Not yet built (tracked as later phases under #690, not in this spike):

  • Manifest schema for a grammar addon (ext, platform/arch, dylib hash, signature) — extending the pattern in core/addons/manifest.rs / packages/leanctx-verify/src/verify.rs::verify_manifest_signature.
  • Wiring behind signatures_ts::queries::get_language() with a real fetch-and-cache path (this spike takes the dylib path as a CLI arg).
  • CI build matrix producing signed dylibs per grammar × platform × arch.
  • Zero-config UX (first-use fetch, offline fallback to the regex extractor, doctor healing) and the binary-size CI gate.

The fetch-on-demand piece specifically

core/updater.rs (lean-ctx's own self-updater) already has almost the whole shape needed, directly reusable rather than net-new:

  • https_agent() / download_bytes(url) — bounded-timeout HTTPS GET.
  • platform_asset_name() — OS/arch → asset filename, same shape needed for e.g. grammar-lua-x86_64-pc-windows-msvc.dll.
  • verify_download_integrity() — SHA256SUMS-based checksum verification (a real grammar loader would layer Ed25519 manifest signing on top, per the addon-manifest pattern in packages/leanctx-verify, since a bare checksum isn't provenance).

Notably, replace_binary's Windows locked-file handling (spawn a deferred .bat that retries the rename for up to 60s) does not apply to grammar dylibs — that complexity exists because the self-updater must replace the currently-running executable. A grammar dylib is never the running image, so a freshly downloaded file can just be dlopen'd with no such conflict — meaningfully simpler than the binary-update case.

Running it

host/ is an opt-in workspace member (experiments/...), not in default-memberscargo build/test/clippy on the main crate are unaffected.

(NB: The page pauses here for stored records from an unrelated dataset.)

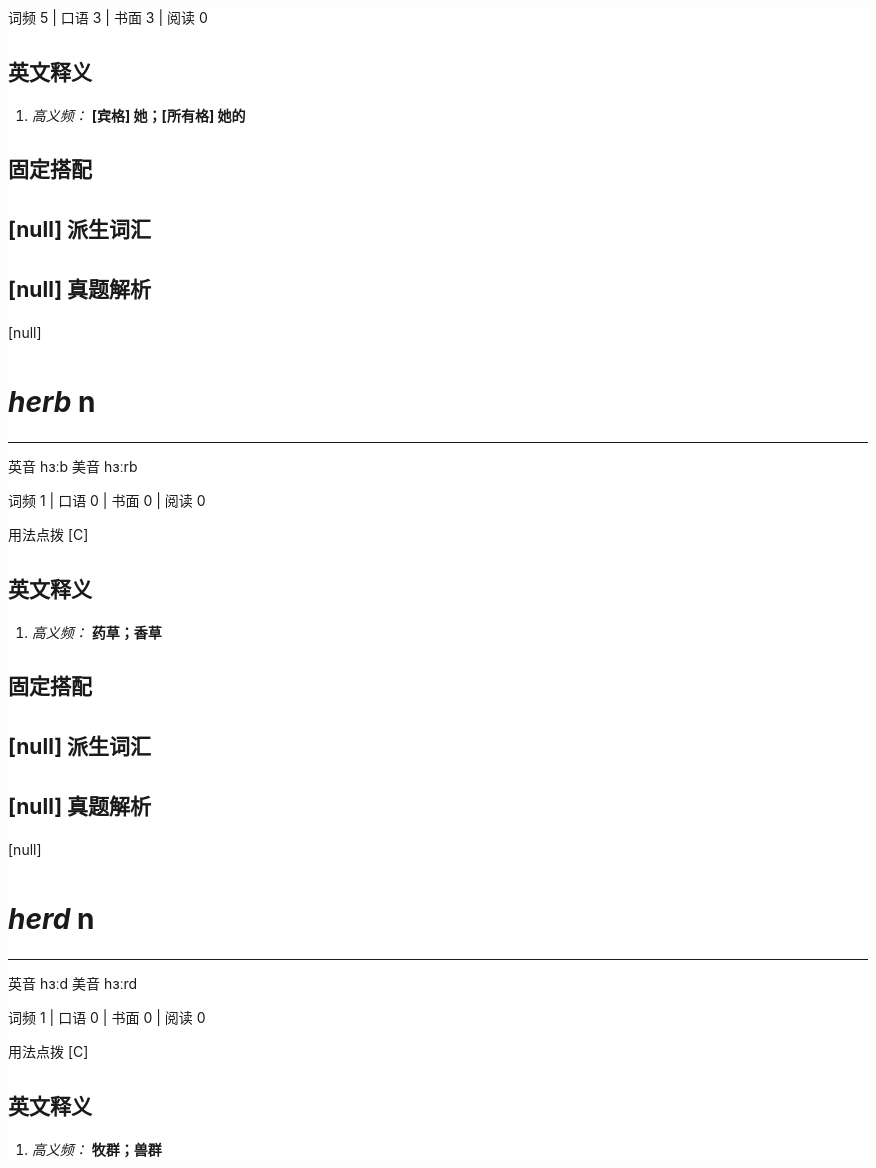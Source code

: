 词频 5 | 口语 3 | 书面 3 | 阅读 0


英文释义
---
1. *高义频：* **[宾格] 她；[所有格] 她的**  


固定搭配
---
[null]
派生词汇
---
[null]
真题解析
---
[null]


# ***herb*** n
---
英音 hɜːb     美音 hɜːrb

词频 1 | 口语 0 | 书面 0 | 阅读 0

用法点拨  [C]

英文释义
---
1. *高义频：* **药草；香草**  


固定搭配
---
[null]
派生词汇
---
[null]
真题解析
---
[null]


# ***herd*** n
---
英音 hɜːd     美音 hɜːrd

词频 1 | 口语 0 | 书面 0 | 阅读 0

用法点拨  [C]

英文释义
---
1. *高义频：* **牧群；兽群**  
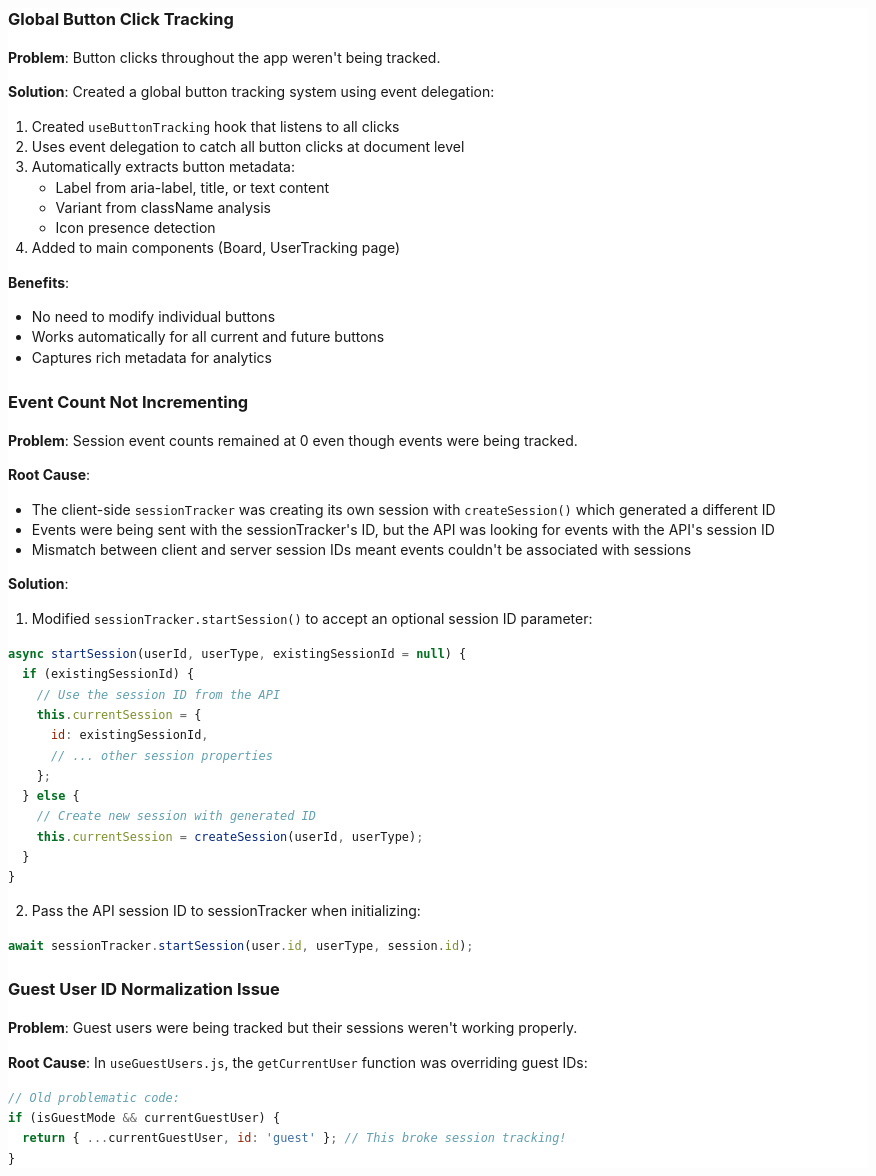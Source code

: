 ### Global Button Click Tracking
**Problem**: Button clicks throughout the app weren't being tracked.

**Solution**: Created a global button tracking system using event delegation:

1. Created `useButtonTracking` hook that listens to all clicks
2. Uses event delegation to catch all button clicks at document level
3. Automatically extracts button metadata:
   - Label from aria-label, title, or text content
   - Variant from className analysis
   - Icon presence detection
4. Added to main components (Board, UserTracking page)

**Benefits**:
- No need to modify individual buttons
- Works automatically for all current and future buttons
- Captures rich metadata for analytics

### Event Count Not Incrementing
**Problem**: Session event counts remained at 0 even though events were being tracked.

**Root Cause**:
- The client-side `sessionTracker` was creating its own session with `createSession()` which generated a different ID
- Events were being sent with the sessionTracker's ID, but the API was looking for events with the API's session ID
- Mismatch between client and server session IDs meant events couldn't be associated with sessions

**Solution**:
1. Modified `sessionTracker.startSession()` to accept an optional session ID parameter:
```javascript
async startSession(userId, userType, existingSessionId = null) {
  if (existingSessionId) {
    // Use the session ID from the API
    this.currentSession = {
      id: existingSessionId,
      // ... other session properties
    };
  } else {
    // Create new session with generated ID
    this.currentSession = createSession(userId, userType);
  }
}
```
2. Pass the API session ID to sessionTracker when initializing:
```javascript
await sessionTracker.startSession(user.id, userType, session.id);
```

### Guest User ID Normalization Issue
**Problem**: Guest users were being tracked but their sessions weren't working properly.

**Root Cause**:
In `useGuestUsers.js`, the `getCurrentUser` function was overriding guest IDs:
```javascript
// Old problematic code:
if (isGuestMode && currentGuestUser) {
  return { ...currentGuestUser, id: 'guest' }; // This broke session tracking!
}
```
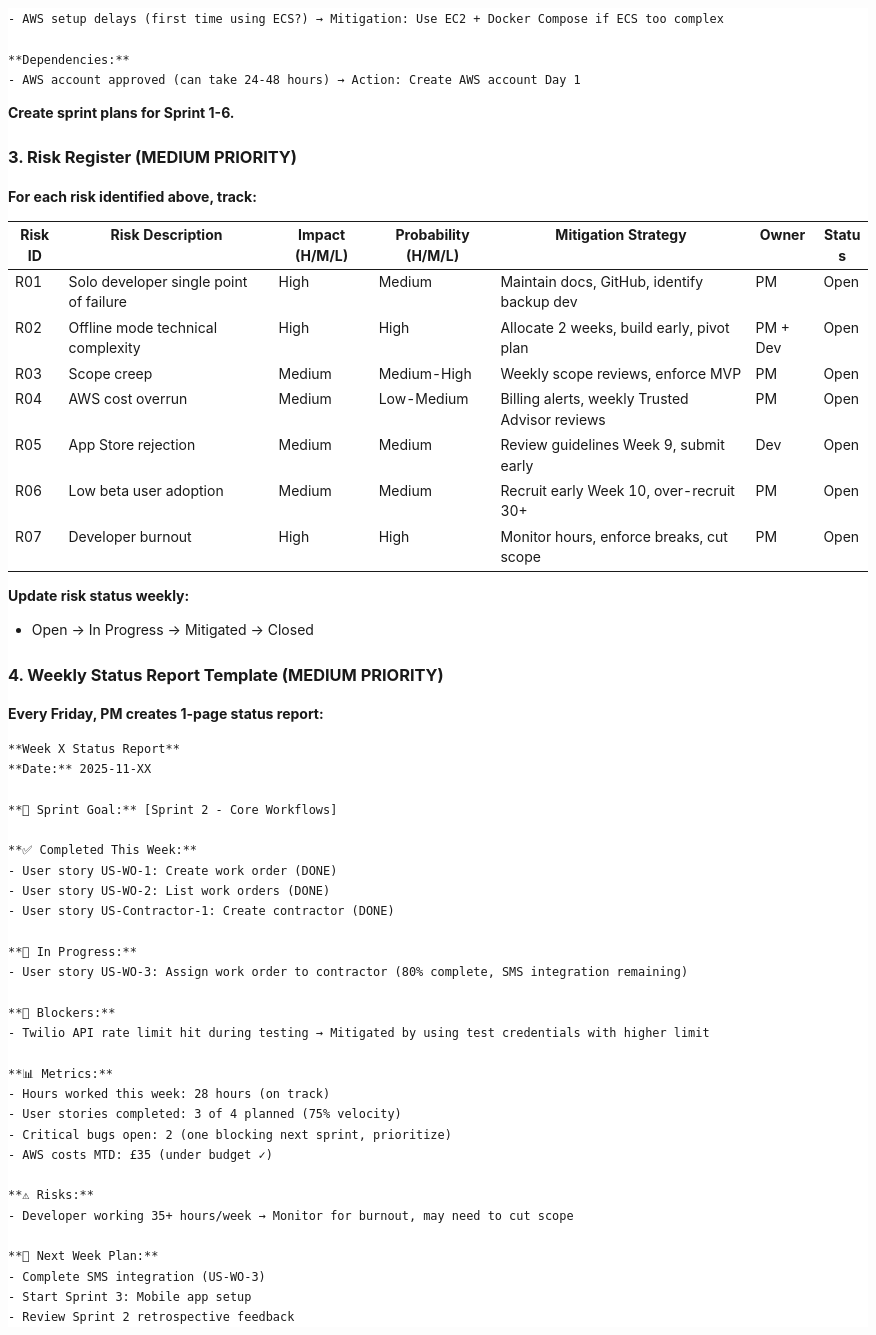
 ```
- AWS setup delays (first time using ECS?) → Mitigation: Use EC2 + Docker Compose if ECS too complex

**Dependencies:**
- AWS account approved (can take 24-48 hours) → Action: Create AWS account Day 1
```

**Create sprint plans for Sprint 1-6.**

### 3. Risk Register (MEDIUM PRIORITY)

**For each risk identified above, track:**

| Risk ID | Risk Description | Impact (H/M/L) | Probability (H/M/L) | Mitigation Strategy | Owner | Status |
|---------|------------------|----------------|---------------------|---------------------|-------|--------|
| R01 | Solo developer single point of failure | High | Medium | Maintain docs, GitHub, identify backup dev | PM | Open |
| R02 | Offline mode technical complexity | High | High | Allocate 2 weeks, build early, pivot plan | PM + Dev | Open |
| R03 | Scope creep | Medium | Medium-High | Weekly scope reviews, enforce MVP | PM | Open |
| R04 | AWS cost overrun | Medium | Low-Medium | Billing alerts, weekly Trusted Advisor reviews | PM | Open |
| R05 | App Store rejection | Medium | Medium | Review guidelines Week 9, submit early | Dev | Open |
| R06 | Low beta user adoption | Medium | Medium | Recruit early Week 10, over-recruit 30+ | PM | Open |
| R07 | Developer burnout | High | High | Monitor hours, enforce breaks, cut scope | PM | Open |

**Update risk status weekly:**
- Open → In Progress → Mitigated → Closed

### 4. Weekly Status Report Template (MEDIUM PRIORITY)

**Every Friday, PM creates 1-page status report:**

```
**Week X Status Report**
**Date:** 2025-11-XX

**🎯 Sprint Goal:** [Sprint 2 - Core Workflows]

**✅ Completed This Week:**
- User story US-WO-1: Create work order (DONE)
- User story US-WO-2: List work orders (DONE)
- User story US-Contractor-1: Create contractor (DONE)

**🚧 In Progress:**
- User story US-WO-3: Assign work order to contractor (80% complete, SMS integration remaining)

**🚨 Blockers:**
- Twilio API rate limit hit during testing → Mitigated by using test credentials with higher limit

**📊 Metrics:**
- Hours worked this week: 28 hours (on track)
- User stories completed: 3 of 4 planned (75% velocity)
- Critical bugs open: 2 (one blocking next sprint, prioritize)
- AWS costs MTD: £35 (under budget ✓)

**⚠️ Risks:**
- Developer working 35+ hours/week → Monitor for burnout, may need to cut scope

**🎯 Next Week Plan:**
- Complete SMS integration (US-WO-3)
- Start Sprint 3: Mobile app setup
- Review Sprint 2 retrospective feedback

```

Point it at any locally-built grammar-addon dylib (e.g. the real grammar-lua crate) with -p:

cargo build --release -p grammar-lua
cargo build --release -p grammar-dlopen-host
./target/release/grammar-dlopen-host <path-to-built>/grammar_lua.dll

Automated coverage now lives with the real pieces: grammar-addons.yml CI builds grammar-lua per platform, and core::signatures_ts::grammar_loader has its own unit tests. This harness stays a manual debugging tool for a locally-built dylib, not a CI-run test.